Luke a Pro

Luke Sun

Developer & Marketer

🇺🇦
EN||

Huffman Coding

| , 4 minutes reading.

Huffman Coding: The Tree of Brevity

The Story: The Morse Code Problem

In 1836, Samuel Morse invented a code to send messages over wires. He noticed that the letter ‘E’ is the most common letter in English, while ‘Z’ is very rare. So he made ‘E’ a single dot (.). He made ‘Z’ a complex sequence (--..). By making common things short and rare things long, he saved time.

In 1952, David Huffman formalized this idea mathematically. He proved that if you build a specific type of binary tree based on frequency, you can create the optimal prefix-free code for any set of data.

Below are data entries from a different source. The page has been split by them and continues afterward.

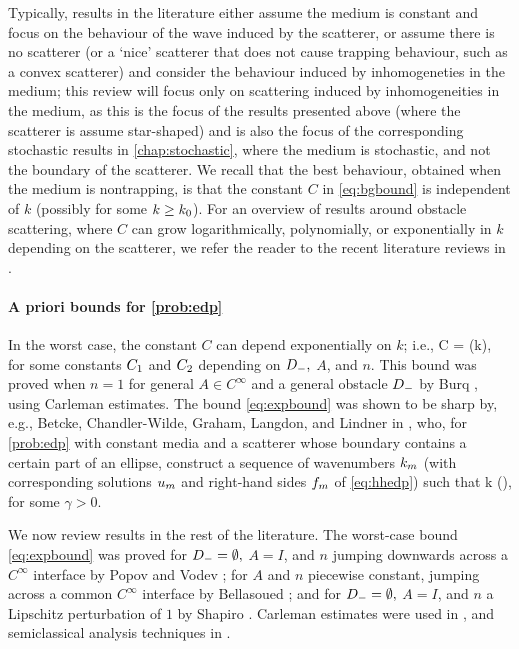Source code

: Typically, results in the literature either assume the medium is constant and focus on the behaviour of the wave induced by the scatterer, or assume there is no scatterer (or a `nice' scatterer that does not cause trapping behaviour, such as a convex scatterer) and consider the behaviour induced by inhomogeneties in the medium; this review will focus only on scattering induced by inhomogeneities in the medium, as this is the focus of the results presented above (where the scatterer is assume star-shaped) and is also the focus of the corresponding stochastic results in \cref{chap:stochastic}, where the medium is stochastic, and not the boundary of the scatterer. We recall that the best behaviour, obtained when the medium is nontrapping, is that the constant $C$ in \eqref{eq:bgbound} is independent of $k$ (possibly for some $k \geq k_{0}$). For an overview of results around obstacle scattering, where $C$ can grow logarithmically, polynomially, or exponentially in $k$ depending on the scatterer, we refer the reader to the recent literature reviews in \cite[Sections 1.1 and 1.3]{ChSpGiSm:17}.

\paragraph{A priori bounds for \cref{prob:edp}} In the worst case, the constant $C$ can depend exponentially on $k$; i.e.,
\beq\label{eq:expbound}
C = \Co \exp(k\Ct),
\eeq
for some constants $C_{1}$ and $C_{2}$ depending on $D_{-}, $ $A$, and $n$. This bound was proved when $n=1$ for general $A \in C^\infty$ and a general obstacle $D_{-}$ by Burq \cite{Bu:98}, using Carleman estimates. The bound \eqref{eq:expbound} was shown to be sharp by, e.g., Betcke, Chandler-Wilde, Graham, Langdon, and Lindner in \cite[Equation 2.22]{BeChGrLaLi:11}, who, for \cref{prob:edp} with constant media and a scatterer whose boundary contains a certain part of an ellipse, construct a sequence of wavenumbers $k_{m}$ (with corresponding solutions $u_{m}$ and right-hand sides $f_{m}$ of \eqref{eq:hhedp}) such that
\beqs
k\NLtDp{\um} \gtrsim \exp\mleft(\gamma \km\mright)\NLtDp{\fm},
\eeqs
for some $\gamma > 0$.

We now review results in the rest of the literature. The worst-case bound \eqref{eq:expbound} was proved for $D_{-}=\emptyset,$ $A=I$, and $n$ jumping downwards across a $C^\infty$ interface by Popov and Vodev \cite{PoVo:99a}; for $A$ and $n$ piecewise constant, jumping across a common $C^\infty$ interface by Bellasoued \cite{Be:03}; and for $D_{-} = \emptyset,$ $A=I$, and $n$ a Lipschitz perturbation of $1$ by Shapiro \cite{Sh:18}. Carleman estimates were used in \cite{Be:03}, and semiclassical analysis techniques in \cite{PoVo:99a,Sh:18}.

This is Huffman Coding. It is the reason ZIP files are small and JPEG images load fast.

Why do we need it?

  • File Compression: ZIP, GZIP, PNG, JPEG, MP3 all use Huffman coding (or its variants) as a final step to squeeze out bits.
  • Bandwidth Savings: Sending less data over the network means faster websites and lower costs.

How the Algorithm “Thinks”

The algorithm is a Bottom-Up Builder.

  1. Count Frequencies: ‘A’: 5, ‘B’: 9, ‘C’: 12, ‘D’: 13, ‘E’: 16, ‘F’: 45.
  2. The Priority Queue: Put all characters into a Min-Heap sorted by frequency.
  3. Merge:
    • Pick the two smallest nodes (5 and 9).
    • Merge them into a new node (Sum: 14).
    • Put 14 back into the heap.
  4. Repeat: Keep merging the two smallest until only one node (the Root) remains.
  5. Assign Codes:
    • Left branch = ‘0’
    • Right branch = ‘1’

The most frequent characters end up near the top (short codes). The rare characters end up deep at the bottom (long codes).

Engineering Context: Prefix-Free Codes

A crucial property of Huffman codes is that no code is a prefix of another.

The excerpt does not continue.